Sequential Inspection of Text (4-20 hr.)

This is the only step in which you will examine the whole text in sequence; hereafter you navigate with searches. Some post-proofers still read the book carefully, although this is not as crucial as it used to be under the old two-round system. Others skim the text comparing it to the page images and double-checking format.

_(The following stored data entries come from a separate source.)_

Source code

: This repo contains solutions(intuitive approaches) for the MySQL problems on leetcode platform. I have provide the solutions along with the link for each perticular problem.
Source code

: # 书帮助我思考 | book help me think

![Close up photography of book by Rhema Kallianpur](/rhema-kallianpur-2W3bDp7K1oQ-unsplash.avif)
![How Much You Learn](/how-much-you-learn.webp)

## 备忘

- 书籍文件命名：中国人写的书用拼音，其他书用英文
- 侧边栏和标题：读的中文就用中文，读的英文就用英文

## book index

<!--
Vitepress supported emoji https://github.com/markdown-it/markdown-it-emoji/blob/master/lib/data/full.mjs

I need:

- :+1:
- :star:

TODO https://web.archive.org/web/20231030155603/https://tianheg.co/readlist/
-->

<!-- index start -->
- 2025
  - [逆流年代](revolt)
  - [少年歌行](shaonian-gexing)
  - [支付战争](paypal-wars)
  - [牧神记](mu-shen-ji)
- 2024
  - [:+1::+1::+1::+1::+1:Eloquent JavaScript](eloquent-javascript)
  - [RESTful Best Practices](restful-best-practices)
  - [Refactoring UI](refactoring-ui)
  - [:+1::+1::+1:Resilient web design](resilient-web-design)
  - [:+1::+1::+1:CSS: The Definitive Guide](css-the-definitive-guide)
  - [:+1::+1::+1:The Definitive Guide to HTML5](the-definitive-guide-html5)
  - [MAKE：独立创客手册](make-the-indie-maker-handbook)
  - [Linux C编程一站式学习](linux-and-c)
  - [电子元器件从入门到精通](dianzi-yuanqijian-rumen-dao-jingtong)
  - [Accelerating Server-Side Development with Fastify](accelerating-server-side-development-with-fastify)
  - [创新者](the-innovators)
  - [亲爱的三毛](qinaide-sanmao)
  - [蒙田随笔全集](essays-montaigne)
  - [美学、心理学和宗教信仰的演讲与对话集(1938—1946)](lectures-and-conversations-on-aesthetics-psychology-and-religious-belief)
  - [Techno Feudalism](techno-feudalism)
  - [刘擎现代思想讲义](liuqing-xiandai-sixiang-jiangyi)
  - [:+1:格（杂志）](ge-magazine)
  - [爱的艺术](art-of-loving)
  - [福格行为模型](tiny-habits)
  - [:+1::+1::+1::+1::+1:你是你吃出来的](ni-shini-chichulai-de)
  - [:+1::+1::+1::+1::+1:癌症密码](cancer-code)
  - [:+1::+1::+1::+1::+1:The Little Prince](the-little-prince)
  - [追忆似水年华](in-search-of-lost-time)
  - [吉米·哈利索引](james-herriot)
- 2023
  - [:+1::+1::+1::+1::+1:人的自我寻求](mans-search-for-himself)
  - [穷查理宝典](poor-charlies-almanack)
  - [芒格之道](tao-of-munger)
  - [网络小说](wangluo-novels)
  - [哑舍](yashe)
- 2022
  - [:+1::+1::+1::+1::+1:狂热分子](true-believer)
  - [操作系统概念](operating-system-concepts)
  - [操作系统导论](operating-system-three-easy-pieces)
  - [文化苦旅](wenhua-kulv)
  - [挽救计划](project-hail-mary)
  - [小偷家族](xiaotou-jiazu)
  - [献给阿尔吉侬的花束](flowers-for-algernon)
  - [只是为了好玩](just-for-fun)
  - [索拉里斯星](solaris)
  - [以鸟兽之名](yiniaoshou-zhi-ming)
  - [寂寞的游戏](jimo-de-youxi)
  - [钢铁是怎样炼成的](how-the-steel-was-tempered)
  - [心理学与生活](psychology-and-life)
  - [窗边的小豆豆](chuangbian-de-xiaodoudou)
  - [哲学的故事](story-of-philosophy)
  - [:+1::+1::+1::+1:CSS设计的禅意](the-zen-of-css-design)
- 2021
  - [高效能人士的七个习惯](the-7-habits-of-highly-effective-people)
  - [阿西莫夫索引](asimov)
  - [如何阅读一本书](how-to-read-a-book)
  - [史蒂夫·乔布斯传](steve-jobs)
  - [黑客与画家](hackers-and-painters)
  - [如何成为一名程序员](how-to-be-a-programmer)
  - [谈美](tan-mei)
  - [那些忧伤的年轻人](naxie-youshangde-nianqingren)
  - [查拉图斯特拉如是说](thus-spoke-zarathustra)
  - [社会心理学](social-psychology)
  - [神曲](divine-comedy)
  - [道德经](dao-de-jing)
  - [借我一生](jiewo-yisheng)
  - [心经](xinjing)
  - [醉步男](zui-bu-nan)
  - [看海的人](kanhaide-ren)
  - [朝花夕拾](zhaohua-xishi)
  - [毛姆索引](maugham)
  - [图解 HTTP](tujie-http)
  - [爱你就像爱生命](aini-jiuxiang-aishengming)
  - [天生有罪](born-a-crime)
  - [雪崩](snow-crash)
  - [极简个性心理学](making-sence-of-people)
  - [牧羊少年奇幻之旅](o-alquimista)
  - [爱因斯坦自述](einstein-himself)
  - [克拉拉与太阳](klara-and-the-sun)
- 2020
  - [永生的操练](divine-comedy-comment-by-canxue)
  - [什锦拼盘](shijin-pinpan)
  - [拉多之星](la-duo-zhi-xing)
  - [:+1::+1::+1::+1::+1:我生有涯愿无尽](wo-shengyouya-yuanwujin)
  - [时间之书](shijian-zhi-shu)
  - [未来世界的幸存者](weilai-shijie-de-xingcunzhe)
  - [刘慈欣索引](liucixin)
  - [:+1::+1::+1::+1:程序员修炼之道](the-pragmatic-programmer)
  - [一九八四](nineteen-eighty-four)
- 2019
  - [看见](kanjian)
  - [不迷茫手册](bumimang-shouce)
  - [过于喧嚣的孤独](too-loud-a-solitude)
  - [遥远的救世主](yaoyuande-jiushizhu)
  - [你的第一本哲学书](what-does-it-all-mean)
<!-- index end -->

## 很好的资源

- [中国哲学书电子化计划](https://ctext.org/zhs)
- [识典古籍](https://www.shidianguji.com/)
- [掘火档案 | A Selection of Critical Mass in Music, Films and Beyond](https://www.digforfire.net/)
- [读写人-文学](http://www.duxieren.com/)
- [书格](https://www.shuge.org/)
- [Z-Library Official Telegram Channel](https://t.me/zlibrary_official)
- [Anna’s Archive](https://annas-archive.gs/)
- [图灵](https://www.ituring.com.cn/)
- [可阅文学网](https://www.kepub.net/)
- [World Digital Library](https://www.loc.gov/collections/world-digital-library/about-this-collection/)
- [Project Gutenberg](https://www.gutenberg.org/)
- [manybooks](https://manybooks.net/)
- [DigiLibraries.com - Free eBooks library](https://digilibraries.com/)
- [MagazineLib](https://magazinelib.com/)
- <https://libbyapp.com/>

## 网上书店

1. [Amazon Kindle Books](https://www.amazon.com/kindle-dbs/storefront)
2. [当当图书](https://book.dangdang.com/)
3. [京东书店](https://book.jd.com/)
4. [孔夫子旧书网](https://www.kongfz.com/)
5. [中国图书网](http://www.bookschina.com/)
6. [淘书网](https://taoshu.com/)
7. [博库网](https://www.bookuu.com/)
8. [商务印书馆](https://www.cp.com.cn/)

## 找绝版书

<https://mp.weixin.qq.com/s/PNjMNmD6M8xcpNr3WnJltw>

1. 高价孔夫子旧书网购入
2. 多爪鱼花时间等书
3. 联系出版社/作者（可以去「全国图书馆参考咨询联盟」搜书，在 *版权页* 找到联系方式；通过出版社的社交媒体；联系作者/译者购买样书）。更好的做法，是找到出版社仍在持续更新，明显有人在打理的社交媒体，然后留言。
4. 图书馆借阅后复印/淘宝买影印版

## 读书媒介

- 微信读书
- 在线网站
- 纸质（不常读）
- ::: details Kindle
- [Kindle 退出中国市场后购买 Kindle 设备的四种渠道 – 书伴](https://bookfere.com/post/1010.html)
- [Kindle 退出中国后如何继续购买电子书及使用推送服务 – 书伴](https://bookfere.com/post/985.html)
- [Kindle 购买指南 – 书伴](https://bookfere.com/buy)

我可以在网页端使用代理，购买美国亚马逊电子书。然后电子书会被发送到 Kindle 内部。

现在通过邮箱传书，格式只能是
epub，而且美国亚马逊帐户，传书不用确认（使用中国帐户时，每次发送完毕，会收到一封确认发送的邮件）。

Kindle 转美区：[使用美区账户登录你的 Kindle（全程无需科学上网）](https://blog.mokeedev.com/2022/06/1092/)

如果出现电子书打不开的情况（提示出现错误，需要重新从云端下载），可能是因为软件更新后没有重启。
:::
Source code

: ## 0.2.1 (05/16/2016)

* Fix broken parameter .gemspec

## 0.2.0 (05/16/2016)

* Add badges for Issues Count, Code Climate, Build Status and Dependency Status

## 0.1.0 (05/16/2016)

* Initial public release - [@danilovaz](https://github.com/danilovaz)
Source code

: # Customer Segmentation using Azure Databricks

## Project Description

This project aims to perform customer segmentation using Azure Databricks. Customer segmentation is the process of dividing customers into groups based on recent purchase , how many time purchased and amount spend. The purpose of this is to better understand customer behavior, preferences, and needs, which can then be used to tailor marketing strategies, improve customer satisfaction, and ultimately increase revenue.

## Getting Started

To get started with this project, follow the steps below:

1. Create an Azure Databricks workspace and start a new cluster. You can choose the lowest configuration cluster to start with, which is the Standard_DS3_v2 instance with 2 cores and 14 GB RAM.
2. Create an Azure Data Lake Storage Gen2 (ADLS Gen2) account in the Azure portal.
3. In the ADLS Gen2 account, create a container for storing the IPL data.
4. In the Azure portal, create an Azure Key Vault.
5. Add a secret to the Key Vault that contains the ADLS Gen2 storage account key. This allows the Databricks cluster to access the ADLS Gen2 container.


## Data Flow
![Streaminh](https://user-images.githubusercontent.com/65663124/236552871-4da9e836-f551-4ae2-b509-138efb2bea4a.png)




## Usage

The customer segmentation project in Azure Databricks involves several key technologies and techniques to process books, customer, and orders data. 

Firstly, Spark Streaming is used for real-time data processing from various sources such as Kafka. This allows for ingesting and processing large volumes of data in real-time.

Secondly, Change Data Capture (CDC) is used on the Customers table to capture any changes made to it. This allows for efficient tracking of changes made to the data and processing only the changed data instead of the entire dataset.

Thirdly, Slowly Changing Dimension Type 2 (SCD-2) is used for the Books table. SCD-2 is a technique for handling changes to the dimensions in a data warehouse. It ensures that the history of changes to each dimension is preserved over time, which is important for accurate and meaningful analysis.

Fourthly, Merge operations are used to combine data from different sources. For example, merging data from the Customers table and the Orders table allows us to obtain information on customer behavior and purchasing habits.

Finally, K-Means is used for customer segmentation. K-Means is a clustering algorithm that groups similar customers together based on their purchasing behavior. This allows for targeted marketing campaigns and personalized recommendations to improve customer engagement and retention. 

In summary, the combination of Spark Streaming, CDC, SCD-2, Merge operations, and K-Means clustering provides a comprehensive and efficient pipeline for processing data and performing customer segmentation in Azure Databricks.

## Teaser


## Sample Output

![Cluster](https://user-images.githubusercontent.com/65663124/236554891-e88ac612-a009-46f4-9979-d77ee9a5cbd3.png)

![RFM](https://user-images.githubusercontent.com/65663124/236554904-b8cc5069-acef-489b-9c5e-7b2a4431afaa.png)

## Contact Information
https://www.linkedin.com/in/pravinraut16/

Either way, be sure to turn on automatic scanno highlighting before starting during this pass.

Check for:

  • Proper markup of <i>italic</i> and <b>bold</b>.
Watch for punctuation wrongly contained in markups, such as <i>(ibid.</i> or <b>Subtopic.</b>.
  • Proper markup of Greek and other transliterations (content check later)
  • Block material all marked in some fashion:
    • poetry, misc. tabular in /* */
    • block quotes in /# #/
    • Fix block markups that cross page boundaries now or in the next step
  • Figures properly in [Illustration: caption]
    • check: caption text agrees with List of Illustrations (if any)
    • consistent spelling, abbreviation, capitalization in captions
  • Fix Footnotes, Illustrations still inside a paragraph.
    • move outside paragraph to next or prior page as appropriate
    • don't worry about duplicate footnote number/symbol now
    • sidenotes handled later
  • Make notes of things that will need attention in the HTML:
    • Author cross-references like "(p. 150)" and "see page 222" that should become links.
    • How the editor laid out special sections such as tables and sidebars.

Basic Fixup (10 min.)

  • Use Tools>Basic Fixup with all options checked. (GG manual says use it judiciously. For example, you may want to turn off "Fix up spaces around hyphens" and "Format ellipses correctly." As with everything else on the Tools menu, be sure to save a good copy of your document before using this option.)
  • Use Tools>Remove End-of-line Spaces.
  • Remove any instances of the [Blank Page] tag appearing on pages with no text or images.

Fix Block Markups and Proofer Notes (15-60 min.)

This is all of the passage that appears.